_What needs to be done_
Quote every line below exactly and skip any picture.
>>>>>
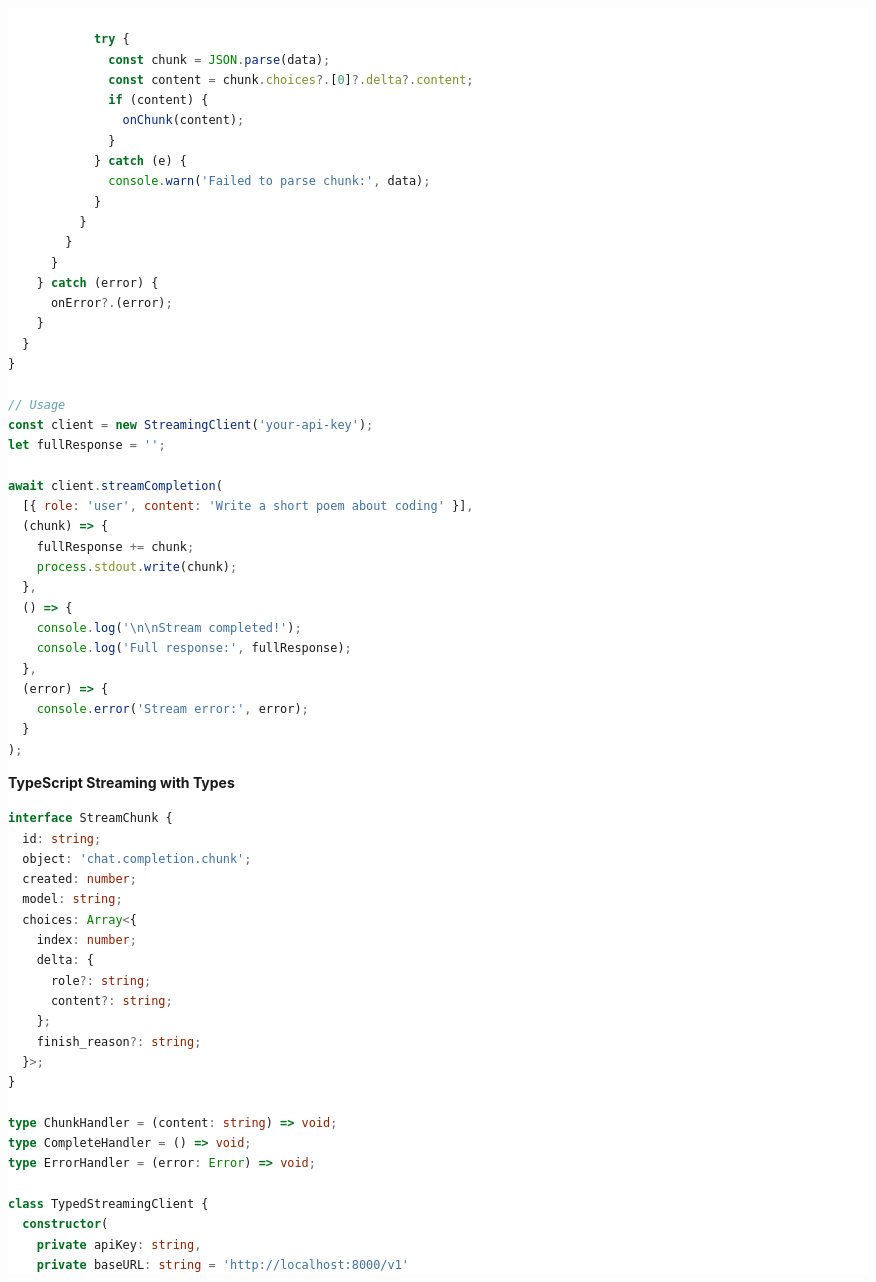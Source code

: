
 ```javascript

            try {
              const chunk = JSON.parse(data);
              const content = chunk.choices?.[0]?.delta?.content;
              if (content) {
                onChunk(content);
              }
            } catch (e) {
              console.warn('Failed to parse chunk:', data);
            }
          }
        }
      }
    } catch (error) {
      onError?.(error);
    }
  }
}

// Usage
const client = new StreamingClient('your-api-key');
let fullResponse = '';

await client.streamCompletion(
  [{ role: 'user', content: 'Write a short poem about coding' }],
  (chunk) => {
    fullResponse += chunk;
    process.stdout.write(chunk);
  },
  () => {
    console.log('\n\nStream completed!');
    console.log('Full response:', fullResponse);
  },
  (error) => {
    console.error('Stream error:', error);
  }
);
```

**TypeScript Streaming with Types**
```typescript
interface StreamChunk {
  id: string;
  object: 'chat.completion.chunk';
  created: number;
  model: string;
  choices: Array<{
    index: number;
    delta: {
      role?: string;
      content?: string;
    };
    finish_reason?: string;
  }>;
}

type ChunkHandler = (content: string) => void;
type CompleteHandler = () => void;
type ErrorHandler = (error: Error) => void;

class TypedStreamingClient {
  constructor(
    private apiKey: string,
    private baseURL: string = 'http://localhost:8000/v1'
```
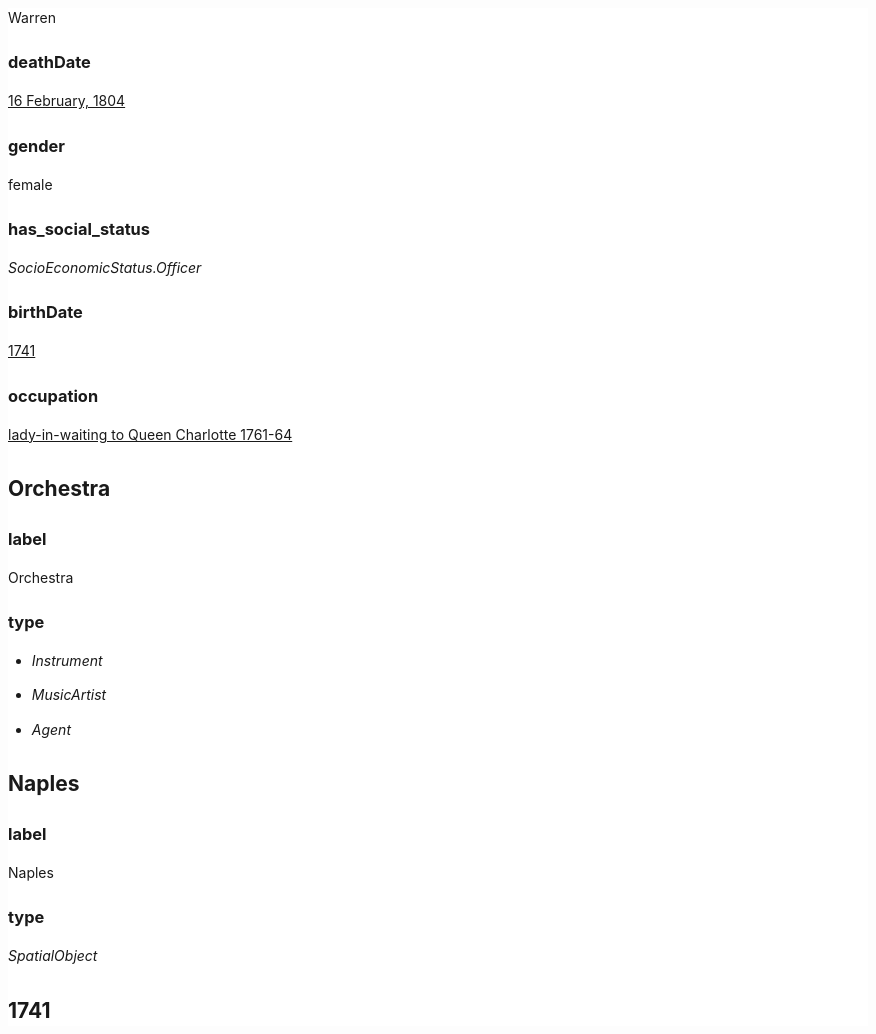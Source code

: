 
Warren

### deathDate


[16 February, 1804](#16-February-1804)

### gender


female

### has_social_status


*SocioEconomicStatus.Officer*

### birthDate


[1741](#1741)

### occupation


[lady-in-waiting to Queen Charlotte 1761-64](#lady-in-waiting-to-Queen-Charlotte-1761-64)

## Orchestra

### label


Orchestra

### type

 - *Instrument*

 - *MusicArtist*

 - *Agent*

## Naples

### label


Naples

### type


*SpatialObject*

## 1741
<<<<<
_Result below_
Source code

:
 ```javascript

            try {
              const chunk = JSON.parse(data);
              const content = chunk.choices?.[0]?.delta?.content;
              if (content) {
                onChunk(content);
              }
            } catch (e) {
              console.warn('Failed to parse chunk:', data);
            }
          }
        }
      }
    } catch (error) {
      onError?.(error);
    }
  }
}

// Usage
const client = new StreamingClient('your-api-key');
let fullResponse = '';

await client.streamCompletion(
  [{ role: 'user', content: 'Write a short poem about coding' }],
  (chunk) => {
    fullResponse += chunk;
    process.stdout.write(chunk);
  },
  () => {
    console.log('\n\nStream completed!');
    console.log('Full response:', fullResponse);
  },
  (error) => {
    console.error('Stream error:', error);
  }
);
```

**TypeScript Streaming with Types**
```typescript
interface StreamChunk {
  id: string;
  object: 'chat.completion.chunk';
  created: number;
  model: string;
  choices: Array<{
    index: number;
    delta: {
      role?: string;
      content?: string;
    };
    finish_reason?: string;
  }>;
}

type ChunkHandler = (content: string) => void;
type CompleteHandler = () => void;
type ErrorHandler = (error: Error) => void;

class TypedStreamingClient {
  constructor(
    private apiKey: string,
    private baseURL: string = 'http://localhost:8000/v1'
```
Source code

: 
Warren

### deathDate


[16 February, 1804](#16-February-1804)

### gender


female

### has_social_status


*SocioEconomicStatus.Officer*

### birthDate


[1741](#1741)

### occupation


[lady-in-waiting to Queen Charlotte 1761-64](#lady-in-waiting-to-Queen-Charlotte-1761-64)

## Orchestra

### label


Orchestra

### type

 - *Instrument*

 - *MusicArtist*

 - *Agent*

## Naples

### label


Naples

### type


*SpatialObject*

## 1741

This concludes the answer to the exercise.